Filter the entries for the word "https". Copy each line in which it occurs.

** Material supplied follows **

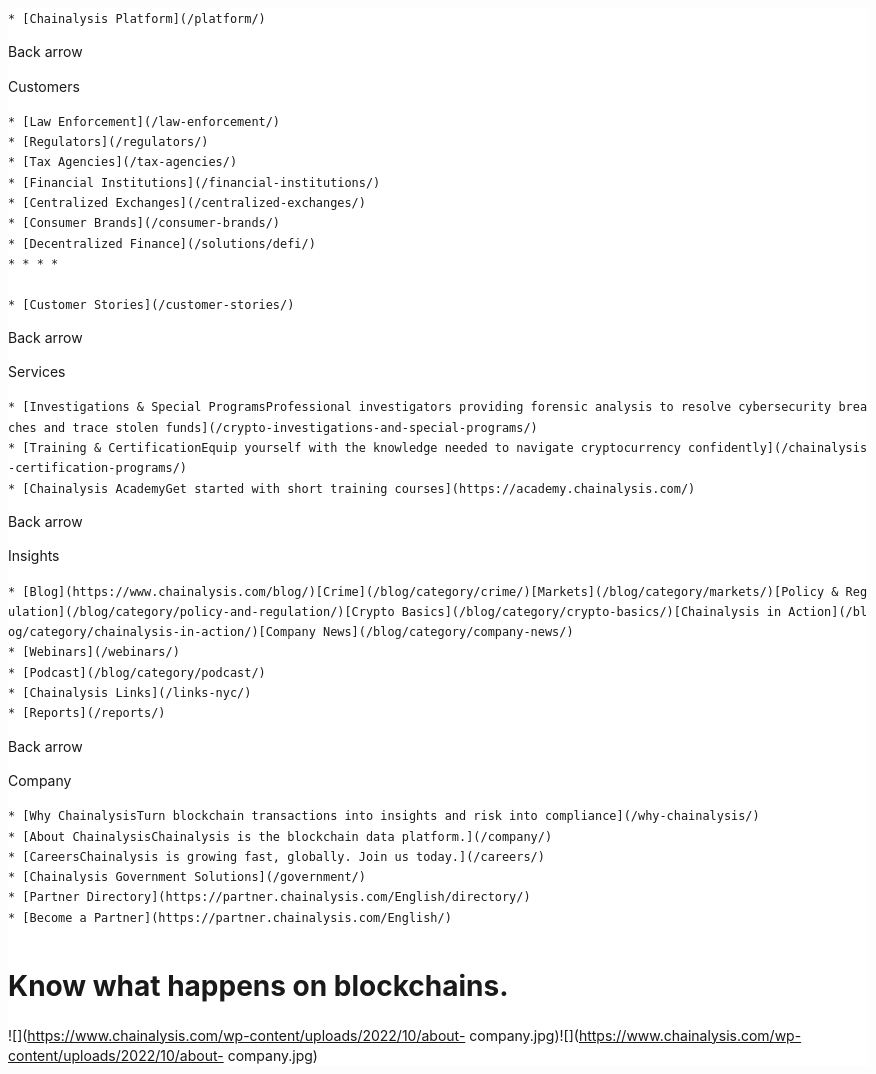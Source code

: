     * [Chainalysis Platform](/platform/)

Back arrow

Customers

    * [Law Enforcement](/law-enforcement/)
    * [Regulators](/regulators/)
    * [Tax Agencies](/tax-agencies/)
    * [Financial Institutions](/financial-institutions/)
    * [Centralized Exchanges](/centralized-exchanges/)
    * [Consumer Brands](/consumer-brands/)
    * [Decentralized Finance](/solutions/defi/)
    * * * *

    * [Customer Stories](/customer-stories/)

Back arrow

Services

    * [Investigations & Special ProgramsProfessional investigators providing forensic analysis to resolve cybersecurity breaches and trace stolen funds](/crypto-investigations-and-special-programs/)
    * [Training & CertificationEquip yourself with the knowledge needed to navigate cryptocurrency confidently](/chainalysis-certification-programs/)
    * [Chainalysis AcademyGet started with short training courses](https://academy.chainalysis.com/)

Back arrow

Insights

    * [Blog](https://www.chainalysis.com/blog/)[Crime](/blog/category/crime/)[Markets](/blog/category/markets/)[Policy & Regulation](/blog/category/policy-and-regulation/)[Crypto Basics](/blog/category/crypto-basics/)[Chainalysis in Action](/blog/category/chainalysis-in-action/)[Company News](/blog/category/company-news/)
    * [Webinars](/webinars/)
    * [Podcast](/blog/category/podcast/)
    * [Chainalysis Links](/links-nyc/)
    * [Reports](/reports/)

Back arrow

Company

    * [Why ChainalysisTurn blockchain transactions into insights and risk into compliance](/why-chainalysis/)
    * [About ChainalysisChainalysis is the blockchain data platform.](/company/)
    * [CareersChainalysis is growing fast, globally. Join us today.](/careers/)
    * [Chainalysis Government Solutions](/government/)
    * [Partner Directory](https://partner.chainalysis.com/English/directory/)
    * [Become a Partner](https://partner.chainalysis.com/English/)

# Know what happens on blockchains.

![](https://www.chainalysis.com/wp-content/uploads/2022/10/about-
company.jpg)![](https://www.chainalysis.com/wp-content/uploads/2022/10/about-
company.jpg)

** End of Material supplied **

Result.
    * [Chainalysis AcademyGet started with short training courses](https://academy.chainalysis.com/)
    * [Blog](https://www.chainalysis.com/blog/)[Crime](/blog/category/crime/)[Markets](/blog/category/markets/)[Policy & Regulation](/blog/category/policy-and-regulation/)[Crypto Basics](/blog/category/crypto-basics/)[Chainalysis in Action](/blog/category/chainalysis-in-action/)[Company News](/blog/category/company-news/)
    * [Partner Directory](https://partner.chainalysis.com/English/directory/)
    * [Become a Partner](https://partner.chainalysis.com/English/)
![](https://www.chainalysis.com/wp-content/uploads/2022/10/about-
company.jpg)![](https://www.chainalysis.com/wp-content/uploads/2022/10/about-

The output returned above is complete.